Understanding Life Insurance
Be prepared for life’s emergencies
Imagine what your family’s life would be like if you or your partner died or became seriously ill and couldn’t
work. Would you be able to survive financially? Being unable to work as a result of an accident or ill-heath could expose you or your family to financial difficulty. Insurance can provide the money you or your family need in these critical times.
It is a good idea to review your life insurance regularly, especially if something has changed in your life, for example, if you’ve taken out a home loan, are having kids or starting a business.
Types of life insurance
There are different types of cover that fall under the broad heading of life insurance. Depending on your circumstances you may need one or more of the following:
- Life cover – also known as ‘term life insurance’ or ‘death cover’, pays a set amount of money when you die. The money will go to the people you nominate as beneficiaries on your policy.

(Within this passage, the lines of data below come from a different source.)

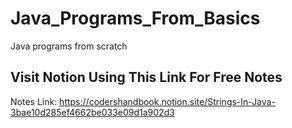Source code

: # Java_Programs_From_Basics
Java programs from scratch

## Visit Notion Using This Link For Free Notes
Notes Link: https://codershandbook.notion.site/Strings-In-Java-3bae10d285ef4662be033e09d1a902d3
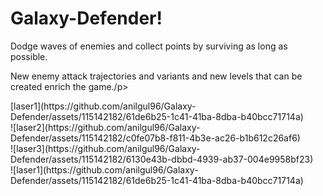 # Galaxy-Defender!
<p>Dodge waves of enemies and collect points by surviving as long as possible.</p>
<p>New enemy attack trajectories and variants and new levels that can be created enrich the game./p>
<div>
  [laser1](https://github.com/anilgul96/Galaxy-Defender/assets/115142182/61de6b25-1c41-41ba-8dba-b40bcc71714a)
</div>
<div>
  ![laser2](https://github.com/anilgul96/Galaxy-Defender/assets/115142182/c0fe07b8-f811-4b3e-ac26-b1b612c26af6)
</div>
<div>
  ![laser3](https://github.com/anilgul96/Galaxy-Defender/assets/115142182/6130e43b-dbbd-4939-ab37-004e9958bf23)
</div>
![laser1](https://github.com/anilgul96/Galaxy-Defender/assets/115142182/61de6b25-1c41-41ba-8dba-b40bcc71714a)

- Total and permanent disability (TPD) cover – pays a lump sum to assist with rehabilitation and living costs if you are totally and permanently disabled. TPD is often bundled with life cover.

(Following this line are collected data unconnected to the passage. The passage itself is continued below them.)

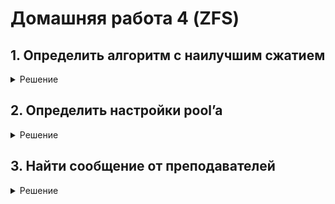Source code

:  # Домашняя работа 4 (ZFS)
 ## 1. Определить алгоритм с наилучшим сжатием
<details>
 <summary>Решение</summary>
 Создаем 5 файловых систем по названиям алгоритмов сжатия:

    [root@server ~]# zfs create storage/lzjb
    [root@server ~]# zfs create storage/gzip
    [root@server ~]# zfs create storage/zle
    [root@server ~]# zfs create storage/lz4
    [root@server ~]# zfs create storage/gzip-N
    [root@server ~]# zfs list
    NAME             USED  AVAIL     REFER  MOUNTPOINT
    storage          266K   832M     29.5K  /storage
    storage/gzip      24K   832M       24K  /storage/gzip
    storage/gzip-N    24K   832M       24K  /storage/gzip-N
    storage/lz4       24K   832M       24K  /storage/lz4
    storage/lzjb      24K   832M       24K  /storage/lzjb
    storage/zle       24K   832M       24K  /storage/zle
    [root@server ~]#

Применяем к каждой свой тип компрессии(в случае с gzip-N выбрал gzip-5):

    [root@server ~]# zfs set compression=lzjb /storage/lzjb
    cannot open '/storage/lzjb': leading slash in name
    [root@server ~]# zfs set compression=lzjb storage/lzjb
    [root@server ~]# zfs set compression=gzip storage/gzip
    [root@server ~]# zfs set compression=gzip-N storage/gzip-N
    cannot set property for 'storage/gzip-N': 'compression' must be one of 'on | off | lzjb | gzip | gzip-[1-9] | zle | lz4'
    [root@server ~]# zfs set compression=gzip-5 storage/gzip-N
    [root@server ~]# zfs set compression=lz4 storage/lz4
    [root@server ~]# zfs set compression=lzjb storage/lzjb
    [root@server ~]# zfs set compression=zle storage/zle
    [root@server ~]# zfs get compression
    NAME            PROPERTY     VALUE     SOURCE
    storage         compression  off       default
    storage/gzip    compression  gzip      local
    storage/gzip-N  compression  gzip-5    local
    storage/lz4     compression  lz4       local
    storage/lzjb    compression  lzjb      local
    storage/zle     compression  zle       local

Залил везде Войну и Мир:

    [root@server ~]# cp War_and_Peace.txt /storage/gzip/
    [root@server ~]# cp War_and_Peace.txt /storage/gzip-N
    [root@server ~]# cp War_and_Peace.txt /storage/lz4
    [root@server ~]# cp War_and_Peace.txt /storage/lzjb
    [root@server ~]# cp War_and_Peace.txt /storage/zle

Этого пока мало:

    [root@server ~]# zfs get compressratio
    NAME            PROPERTY       VALUE  SOURCE
    storage         compressratio  1.08x  -
    storage/gzip    compressratio  1.08x  -
    storage/gzip-N  compressratio  1.08x  -
    storage/lz4     compressratio  1.08x  -
    storage/lzjb    compressratio  1.07x  -
    storage/zle     compressratio  1.08x  -

Закачал на каждую ФС образ установки FreeBSD.

zfs get compressratio:

    storage/gzip    compressratio  2.83x  -
    storage/gzip-N  compressratio  2.81x  -
    storage/lz4     compressratio  2.14x  -
    storage/lzjb    compressratio  1.93x  -
    storage/zle     compressratio  1.27x  -


ИТОГО: Gzip показало лучшую степень сжатия.
ps: попробовал менять Gzip-N на 1 или 9, отличия не обнаружил...
</details>

## 2. Определить настройки pool’a
<details>
 <summary>Решение</summary>

#### Скачали и распаковали файл zfs_task1.tar.gz

    [root@server ~]# ls -l
    total 7124
    -rw-------. 1 root root    5166 Jun 11  2020 anaconda-ks.cfg
    -rw-------. 1 root root    5006 Jun 11  2020 original-ks.cfg
    -rw-r--r--. 1 root root 7275140 May 15 07:39 zfs_task1.tar.gz
    drwxr-xr-x. 2 root root      32 May 15  2020 zpoolexport

#### смотрим статус и имя пула:
    [root@server ~]# zpool import -d ${PWD}/zpoolexport/
    pool: otus
        id: 6554193320433390805
    state: ONLINE
    action: The pool can be imported using its name or numeric identifier.
    config:

            otus                         ONLINE
            mirror-0                   ONLINE
                /root/zpoolexport/filea  ONLINE
                /root/zpoolexport/fileb  ONLINE

#### импортируем пул:

    [root@server ~]# zpool import -d ${PWD}/zpoolexport/ otus
    [root@server ~]# zpool list
    NAME      SIZE  ALLOC   FREE  CKPOINT  EXPANDSZ   FRAG    CAP  DEDUP    HEALTH  ALTROOT
    otus      480M  2.18M   478M        -         -     0%     0%  1.00x    ONLINE  -
    storage   960M   420K   960M        -         -     5%     0%  1.00x    ONLINE  -


    [root@server ~]# zfs list
    NAME             USED  AVAIL     REFER  MOUNTPOINT
    otus            2.04M   350M       24K  /otus
    otus/hometask2  1.88M   350M     1.88M  /otus/hometask2
    storage          328K   832M       24K  /storage


#### значение recordsize:

    [root@server ~]# zfs get recordsize
    NAME            PROPERTY    VALUE    SOURCE
    otus            recordsize  128K     local
    otus/hometask2  recordsize  128K     inherited from otus
    storage         recordsize  128K     default

#### какое сжатие используется:

    [root@server ~]# zfs get compression
    NAME            PROPERTY     VALUE     SOURCE
    otus            compression  zle       local
    otus/hometask2  compression  zle       inherited from otus
    storage         compression  off       default

#### тип pool:

    [root@server ~]# zpool status
    pool: otus
    state: ONLINE
    scan: none requested
    config:

            NAME                         STATE     READ WRITE CKSUM
            otus                         ONLINE       0     0     0
            mirror-0                   ONLINE       0     0     0
                /root/zpoolexport/filea  ONLINE       0     0     0
                /root/zpoolexport/fileb  ONLINE       0     0     0

    errors: No known data errors

#### какая контрольная сумма используется:

    [root@server ~]# zfs get checksum
    NAME            PROPERTY  VALUE      SOURCE
    otus            checksum  sha256     local
    otus/hometask2  checksum  sha256     inherited from otus
    storage         checksum  on         default



 </details>


 ## 3. Найти сообщение от преподавателей
 <details>
 <summary>Решение</summary>

получил файл otus_task2.file
Восстановил локально:

    [root@server ~]# zfs receive otus/storage/task2 < otus_task2.file -F
    [root@server ~]# zfs list -t snapshot
    NAME                       USED  AVAIL     REFER  MOUNTPOINT
    otus/storage/task2@task2     0B      -     2.83M  -


Ищем нужный файл и читаем содержимое:

    [root@server ~]# find /otus/storage/task2 -name secret_message
    /otus/storage/task2/task1/file_mess/secret_message
    [root@server ~]# more /otus/storage/task2/task1/file_mess/secret_message
    https://github.com/sindresorhus/awesome


 </details>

- Trauma cover – provides cover if you are diagnosed with a specified illness or injury. These policies include the major illnesses or injuries that will make a significant impact on your life, such as cancer or a stroke. It is sometimes called ‘critical illness cover’ or ‘recovery insurance’.
- Income protection – replaces the income lost through your inability to work due to injury or sickness.
How much life insurance do I need? There is no correct answer, but more insurance gives you more protection. However, it also depends on what you can afford, so you may need to prioritise.
To help work out the best level of insurance cover for you, consider:
- How much cash your family would have if you were to die or become disabled. How much money is in superannuation, shares, savings and existing insurance policies? How much paid leave do you have? What type of support could your family provide? You may also be entitled to government benefits or workers
compensation if you get injured (although this may be reduced by income protection claims).
- How much cash your family would need if the worst were to happen. Consider the size of your mortgage and any other debts, as well as childcare, education and other costs.
The difference between these is the amount of cover you should get. However, you may need to compromise between what you would like and what you can afford.
What’s the difference between stepped and level premiums?
Insurance premiums usually increase with age because the older you get, the more likely you are to make a claim. For insurance such as life, total and permanent disability, or trauma cover, you may be able to choose between stepped or level premiums.
Here is the difference between stepped and level premiums:
- Stepped premiums – Your insurance premium will increase each year as you get older but is usually cheaper in the beginning. If you’re thinking about this option, it is worth looking at what the premiums will be over the next 5 years, or however long you intend to hold the insurance for, to make sure you can afford the premiums.
- Level premiums – Your insurance premium does not change due to your age but is generally more expensive than a stepped premium in the beginning. Level premiums may increase over time due to inflation adjustments or changes to the insurer’s fees.
If you want to control your costs over time then level premiums may suit you. Premiums are usually higher in the beginning but much cheaper than stepped premiums when you are older. If you intend to hold the insurance for a long time, level premiums are likely to be cheaper in the long run.
Can I afford life insurance? One of the options available is life instance through your Superannuation fund. When you have life insurance through your superannuation account, the premiums for that insurance are deducted from your super accounts balance rather than out of your own bank account. It still costs you either way, but if you are at a stage of life that involves a home loan and family to raise then having the premiums deducted from your super account may make it easier on your cash flow.
I have life insurance in my Superannuation fund already, why do I need to speak to an adviser?
Most people have some form of life insurance included in their Superannuation account. What many don’t realise is that in the event of claim – especially income protection or TPD – the claim may be rejected as there has been no underwriting (guaranteed acceptance) for the amount insured potentially leaving your estate without compensation. A Financial Adviser will arrange to have your policy underwritten which will ensure in the event of claim, your insurance will be paid out.
Any advice provided in this publication should be considered General Advice as it does not take into account your personal needs and objectives or your financial circumstances. You should therefore consider these matters yourself before deciding whether the advice is appropriate for you and whether you should act upon it.